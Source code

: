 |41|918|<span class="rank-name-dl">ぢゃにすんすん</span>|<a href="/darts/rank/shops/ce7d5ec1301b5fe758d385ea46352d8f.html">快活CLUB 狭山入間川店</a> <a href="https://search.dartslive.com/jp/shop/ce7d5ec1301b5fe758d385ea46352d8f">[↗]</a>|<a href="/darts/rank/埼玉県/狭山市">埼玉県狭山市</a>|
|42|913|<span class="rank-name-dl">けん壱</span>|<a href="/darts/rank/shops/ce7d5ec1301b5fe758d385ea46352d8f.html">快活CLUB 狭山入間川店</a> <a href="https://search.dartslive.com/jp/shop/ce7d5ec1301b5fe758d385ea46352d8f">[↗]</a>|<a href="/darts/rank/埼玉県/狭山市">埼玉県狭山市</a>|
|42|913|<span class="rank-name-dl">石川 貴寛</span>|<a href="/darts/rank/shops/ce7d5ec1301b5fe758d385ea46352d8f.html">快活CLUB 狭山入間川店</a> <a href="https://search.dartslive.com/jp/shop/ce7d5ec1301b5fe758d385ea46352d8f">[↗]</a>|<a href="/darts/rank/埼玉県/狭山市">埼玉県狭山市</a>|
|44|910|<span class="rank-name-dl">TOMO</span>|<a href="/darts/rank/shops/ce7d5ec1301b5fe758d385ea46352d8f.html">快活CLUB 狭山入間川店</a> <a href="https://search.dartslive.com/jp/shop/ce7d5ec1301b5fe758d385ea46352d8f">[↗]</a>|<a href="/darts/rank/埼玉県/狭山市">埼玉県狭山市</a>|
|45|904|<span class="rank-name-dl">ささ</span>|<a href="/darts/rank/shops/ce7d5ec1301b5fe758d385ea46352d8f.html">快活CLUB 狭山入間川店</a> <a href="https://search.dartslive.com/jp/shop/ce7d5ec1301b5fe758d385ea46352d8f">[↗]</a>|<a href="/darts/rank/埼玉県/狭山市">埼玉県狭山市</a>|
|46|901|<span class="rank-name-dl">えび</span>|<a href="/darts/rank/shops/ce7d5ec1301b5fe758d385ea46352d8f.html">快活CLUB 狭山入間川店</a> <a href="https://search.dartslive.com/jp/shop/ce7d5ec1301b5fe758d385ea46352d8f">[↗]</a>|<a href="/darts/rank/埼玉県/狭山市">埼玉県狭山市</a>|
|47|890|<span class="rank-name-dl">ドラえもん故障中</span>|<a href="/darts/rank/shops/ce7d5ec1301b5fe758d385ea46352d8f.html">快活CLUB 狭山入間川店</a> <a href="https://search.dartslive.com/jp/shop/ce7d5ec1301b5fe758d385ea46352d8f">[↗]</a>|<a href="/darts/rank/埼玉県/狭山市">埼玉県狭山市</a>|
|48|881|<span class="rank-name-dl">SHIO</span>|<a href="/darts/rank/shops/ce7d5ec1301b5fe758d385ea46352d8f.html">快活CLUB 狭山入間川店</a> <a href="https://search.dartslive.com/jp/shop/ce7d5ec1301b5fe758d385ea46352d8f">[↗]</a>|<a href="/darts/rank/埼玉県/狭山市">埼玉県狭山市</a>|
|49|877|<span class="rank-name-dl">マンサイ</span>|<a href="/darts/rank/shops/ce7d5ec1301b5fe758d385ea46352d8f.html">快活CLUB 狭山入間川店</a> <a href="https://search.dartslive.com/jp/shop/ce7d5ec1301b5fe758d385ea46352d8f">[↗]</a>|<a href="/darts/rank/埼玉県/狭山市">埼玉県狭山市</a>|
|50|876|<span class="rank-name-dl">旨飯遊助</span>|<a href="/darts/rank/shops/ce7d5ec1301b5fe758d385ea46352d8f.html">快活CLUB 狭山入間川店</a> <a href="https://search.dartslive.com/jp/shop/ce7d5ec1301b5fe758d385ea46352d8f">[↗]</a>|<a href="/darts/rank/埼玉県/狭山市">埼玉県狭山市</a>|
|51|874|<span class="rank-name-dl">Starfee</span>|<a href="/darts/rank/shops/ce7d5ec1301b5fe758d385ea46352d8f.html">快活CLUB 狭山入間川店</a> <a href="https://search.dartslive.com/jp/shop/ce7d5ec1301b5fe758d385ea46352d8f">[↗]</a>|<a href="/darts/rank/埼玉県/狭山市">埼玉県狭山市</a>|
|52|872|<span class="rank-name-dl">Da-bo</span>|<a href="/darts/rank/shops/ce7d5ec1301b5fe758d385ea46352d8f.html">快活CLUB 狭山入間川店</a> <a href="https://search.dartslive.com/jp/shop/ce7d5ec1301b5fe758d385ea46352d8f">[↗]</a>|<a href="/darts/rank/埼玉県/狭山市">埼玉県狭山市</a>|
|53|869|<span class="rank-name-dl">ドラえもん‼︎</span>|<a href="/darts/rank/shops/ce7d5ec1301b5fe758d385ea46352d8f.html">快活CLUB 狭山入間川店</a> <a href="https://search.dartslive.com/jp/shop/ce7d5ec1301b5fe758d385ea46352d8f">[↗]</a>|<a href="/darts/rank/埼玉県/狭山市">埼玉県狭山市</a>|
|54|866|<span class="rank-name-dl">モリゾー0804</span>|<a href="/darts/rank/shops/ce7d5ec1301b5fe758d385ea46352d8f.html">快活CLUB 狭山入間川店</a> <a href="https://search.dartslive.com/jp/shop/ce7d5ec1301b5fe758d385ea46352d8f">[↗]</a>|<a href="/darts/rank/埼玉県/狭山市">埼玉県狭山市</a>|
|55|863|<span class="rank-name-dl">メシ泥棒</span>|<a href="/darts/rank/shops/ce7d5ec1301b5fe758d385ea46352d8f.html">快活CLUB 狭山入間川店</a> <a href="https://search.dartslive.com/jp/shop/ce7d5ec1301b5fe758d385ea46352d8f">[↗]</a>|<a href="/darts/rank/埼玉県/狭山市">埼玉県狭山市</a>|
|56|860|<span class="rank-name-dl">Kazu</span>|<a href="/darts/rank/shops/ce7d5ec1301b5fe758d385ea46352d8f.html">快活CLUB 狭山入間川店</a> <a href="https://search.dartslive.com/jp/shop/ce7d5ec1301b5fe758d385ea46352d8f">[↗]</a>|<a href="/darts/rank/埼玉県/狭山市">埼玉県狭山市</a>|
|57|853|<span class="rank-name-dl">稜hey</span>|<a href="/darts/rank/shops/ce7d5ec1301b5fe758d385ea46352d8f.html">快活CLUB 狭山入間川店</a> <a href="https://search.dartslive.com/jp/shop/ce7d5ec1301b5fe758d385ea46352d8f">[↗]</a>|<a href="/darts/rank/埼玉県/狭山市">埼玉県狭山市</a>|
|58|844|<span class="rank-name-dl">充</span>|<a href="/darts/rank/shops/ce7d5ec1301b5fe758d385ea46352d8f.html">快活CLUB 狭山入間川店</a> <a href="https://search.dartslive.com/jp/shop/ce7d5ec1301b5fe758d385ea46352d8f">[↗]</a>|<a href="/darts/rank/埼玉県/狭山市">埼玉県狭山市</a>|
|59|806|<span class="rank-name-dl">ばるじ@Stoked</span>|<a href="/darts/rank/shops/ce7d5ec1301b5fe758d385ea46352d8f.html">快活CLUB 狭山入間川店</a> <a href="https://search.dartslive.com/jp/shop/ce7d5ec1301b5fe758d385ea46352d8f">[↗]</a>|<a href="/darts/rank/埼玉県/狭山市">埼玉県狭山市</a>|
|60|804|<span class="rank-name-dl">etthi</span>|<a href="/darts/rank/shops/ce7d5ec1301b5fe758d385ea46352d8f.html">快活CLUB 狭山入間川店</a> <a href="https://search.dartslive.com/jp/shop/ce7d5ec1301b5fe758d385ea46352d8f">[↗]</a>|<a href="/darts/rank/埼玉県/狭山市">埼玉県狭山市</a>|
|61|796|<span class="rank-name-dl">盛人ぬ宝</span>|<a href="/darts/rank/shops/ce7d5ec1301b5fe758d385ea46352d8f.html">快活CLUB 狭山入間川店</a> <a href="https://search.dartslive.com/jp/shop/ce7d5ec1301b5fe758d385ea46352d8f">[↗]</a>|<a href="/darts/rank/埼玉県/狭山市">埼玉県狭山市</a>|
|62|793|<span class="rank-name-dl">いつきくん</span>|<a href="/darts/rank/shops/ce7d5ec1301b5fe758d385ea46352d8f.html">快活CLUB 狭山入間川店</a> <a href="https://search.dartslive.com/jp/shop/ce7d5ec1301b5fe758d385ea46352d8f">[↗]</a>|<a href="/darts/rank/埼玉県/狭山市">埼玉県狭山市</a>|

::::

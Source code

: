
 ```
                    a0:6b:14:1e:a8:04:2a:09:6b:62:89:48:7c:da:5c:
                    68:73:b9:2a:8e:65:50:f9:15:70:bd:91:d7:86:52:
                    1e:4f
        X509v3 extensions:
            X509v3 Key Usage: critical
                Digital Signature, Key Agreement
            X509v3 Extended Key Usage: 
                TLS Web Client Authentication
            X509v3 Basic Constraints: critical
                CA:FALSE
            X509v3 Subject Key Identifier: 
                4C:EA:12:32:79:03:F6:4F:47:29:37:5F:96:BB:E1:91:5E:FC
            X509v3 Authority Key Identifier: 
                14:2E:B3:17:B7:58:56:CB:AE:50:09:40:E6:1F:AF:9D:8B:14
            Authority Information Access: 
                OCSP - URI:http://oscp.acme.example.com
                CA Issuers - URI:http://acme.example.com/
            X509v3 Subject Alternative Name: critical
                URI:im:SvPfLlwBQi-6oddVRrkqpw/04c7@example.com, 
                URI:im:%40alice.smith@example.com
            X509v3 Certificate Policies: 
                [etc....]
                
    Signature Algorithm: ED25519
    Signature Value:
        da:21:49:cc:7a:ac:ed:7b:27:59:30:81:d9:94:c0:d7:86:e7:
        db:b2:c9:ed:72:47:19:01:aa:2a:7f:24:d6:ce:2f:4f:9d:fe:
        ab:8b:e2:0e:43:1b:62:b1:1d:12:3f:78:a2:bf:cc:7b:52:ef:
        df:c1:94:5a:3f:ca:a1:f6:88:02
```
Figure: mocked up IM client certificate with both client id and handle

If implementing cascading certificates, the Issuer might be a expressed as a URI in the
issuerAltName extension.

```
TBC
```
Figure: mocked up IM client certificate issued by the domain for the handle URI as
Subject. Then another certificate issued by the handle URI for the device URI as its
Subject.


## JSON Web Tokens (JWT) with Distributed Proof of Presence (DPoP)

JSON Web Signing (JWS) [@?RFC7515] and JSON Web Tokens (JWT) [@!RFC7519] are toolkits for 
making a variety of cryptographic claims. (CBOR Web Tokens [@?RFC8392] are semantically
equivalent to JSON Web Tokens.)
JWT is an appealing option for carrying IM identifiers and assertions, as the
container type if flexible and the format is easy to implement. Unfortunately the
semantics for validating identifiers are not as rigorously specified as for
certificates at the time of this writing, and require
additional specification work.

::::

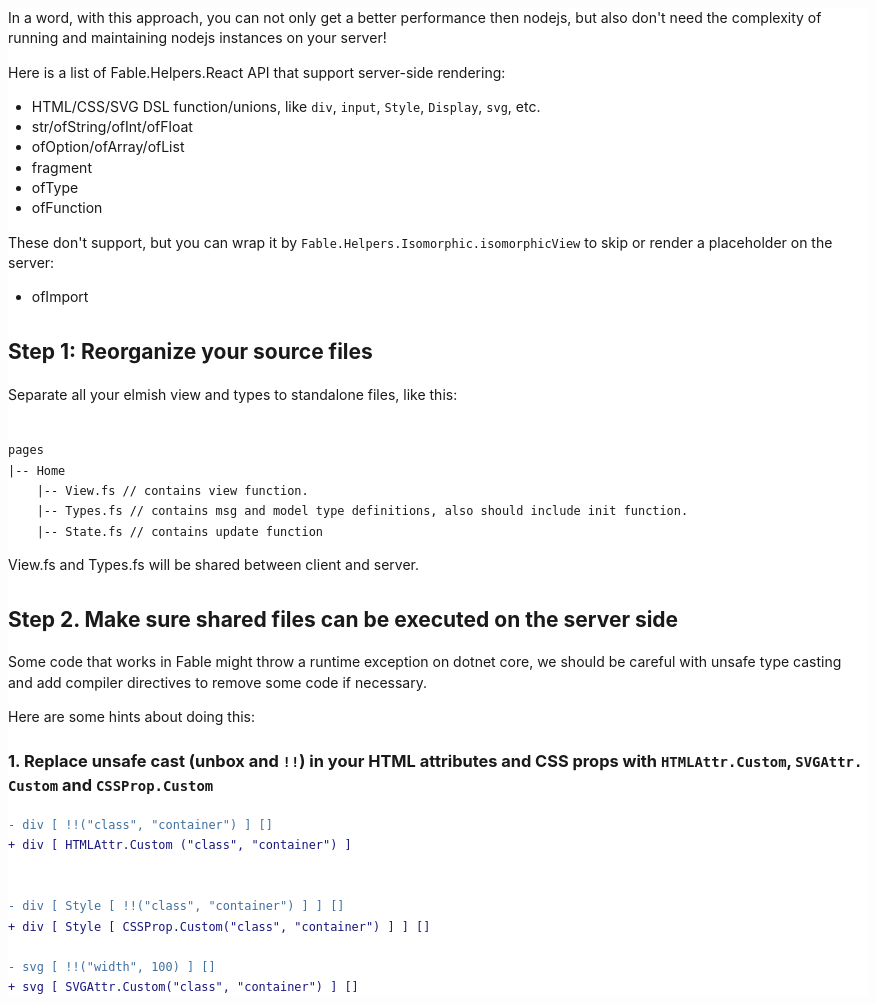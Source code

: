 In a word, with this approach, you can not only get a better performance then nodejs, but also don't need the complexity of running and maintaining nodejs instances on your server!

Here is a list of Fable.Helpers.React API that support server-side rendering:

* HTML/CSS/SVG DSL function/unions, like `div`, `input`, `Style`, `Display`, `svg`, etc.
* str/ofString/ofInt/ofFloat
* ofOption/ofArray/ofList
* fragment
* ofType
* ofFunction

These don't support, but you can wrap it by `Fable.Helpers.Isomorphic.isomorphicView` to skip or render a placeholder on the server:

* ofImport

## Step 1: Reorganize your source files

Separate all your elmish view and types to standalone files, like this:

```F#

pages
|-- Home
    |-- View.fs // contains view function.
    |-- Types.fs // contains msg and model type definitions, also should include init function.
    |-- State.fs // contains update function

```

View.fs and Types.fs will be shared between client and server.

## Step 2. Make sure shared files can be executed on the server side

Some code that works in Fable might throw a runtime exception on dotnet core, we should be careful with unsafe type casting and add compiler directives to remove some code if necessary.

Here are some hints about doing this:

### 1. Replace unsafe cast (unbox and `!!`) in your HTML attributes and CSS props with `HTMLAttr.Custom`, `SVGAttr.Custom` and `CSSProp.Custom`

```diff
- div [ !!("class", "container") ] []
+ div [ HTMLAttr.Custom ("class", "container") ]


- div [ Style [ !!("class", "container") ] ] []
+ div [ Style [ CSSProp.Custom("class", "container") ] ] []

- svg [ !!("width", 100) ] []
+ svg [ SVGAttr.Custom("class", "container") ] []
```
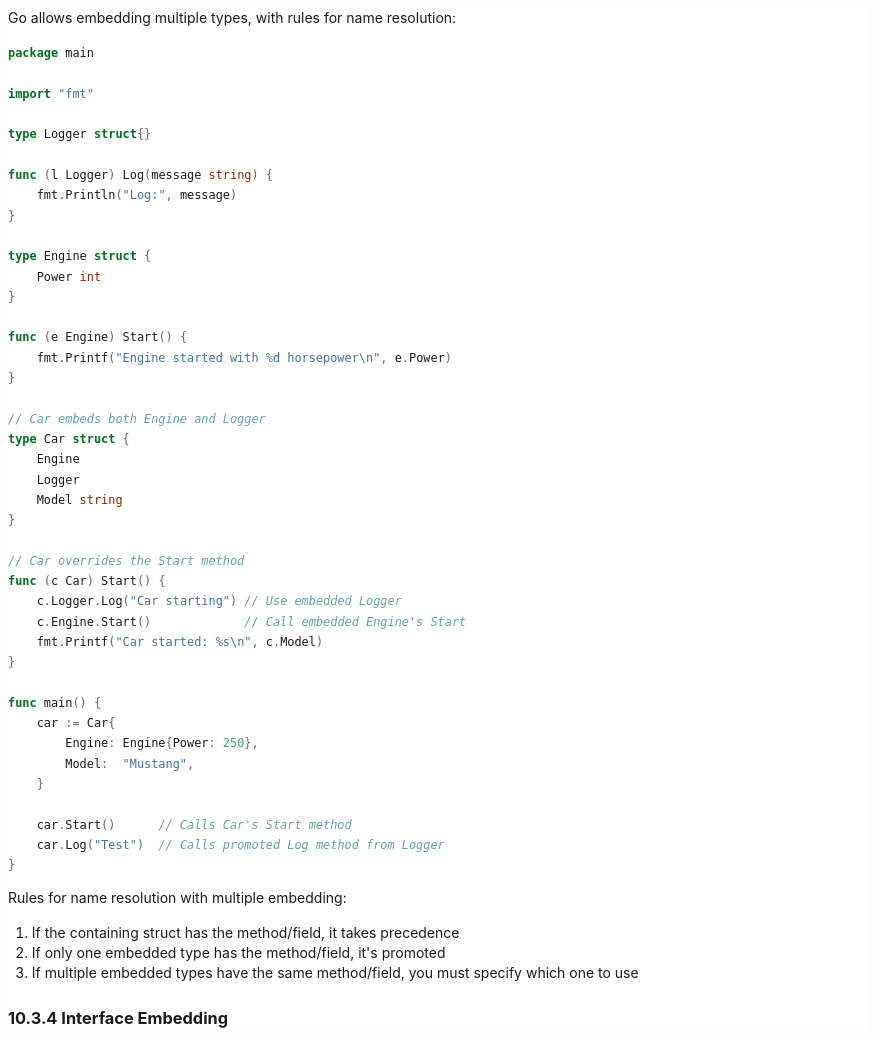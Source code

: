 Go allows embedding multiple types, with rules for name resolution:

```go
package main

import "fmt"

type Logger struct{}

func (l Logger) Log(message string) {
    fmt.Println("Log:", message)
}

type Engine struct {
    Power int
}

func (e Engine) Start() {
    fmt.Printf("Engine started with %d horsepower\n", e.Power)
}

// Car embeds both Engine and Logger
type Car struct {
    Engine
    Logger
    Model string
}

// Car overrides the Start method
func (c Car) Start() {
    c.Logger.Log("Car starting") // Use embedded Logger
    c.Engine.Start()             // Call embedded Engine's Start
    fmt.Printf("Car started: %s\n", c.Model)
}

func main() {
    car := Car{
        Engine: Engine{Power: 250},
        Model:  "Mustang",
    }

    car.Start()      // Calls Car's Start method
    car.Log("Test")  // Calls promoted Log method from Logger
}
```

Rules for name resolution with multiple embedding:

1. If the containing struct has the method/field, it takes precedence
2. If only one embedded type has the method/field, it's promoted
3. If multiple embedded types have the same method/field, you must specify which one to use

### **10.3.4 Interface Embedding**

::::

### What this task involves:
Return, with no change at all, every line in the entries above from the line containing "If implementing cascading" through the line containing "additional specification work.".

### Exercise solution:
If implementing cascading certificates, the Issuer might be a expressed as a URI in the
issuerAltName extension.

```
TBC
```
Figure: mocked up IM client certificate issued by the domain for the handle URI as
Subject. Then another certificate issued by the handle URI for the device URI as its
Subject.


## JSON Web Tokens (JWT) with Distributed Proof of Presence (DPoP)

JSON Web Signing (JWS) [@?RFC7515] and JSON Web Tokens (JWT) [@!RFC7519] are toolkits for 
making a variety of cryptographic claims. (CBOR Web Tokens [@?RFC8392] are semantically
equivalent to JSON Web Tokens.)
JWT is an appealing option for carrying IM identifiers and assertions, as the
container type if flexible and the format is easy to implement. Unfortunately the
semantics for validating identifiers are not as rigorously specified as for
certificates at the time of this writing, and require
additional specification work.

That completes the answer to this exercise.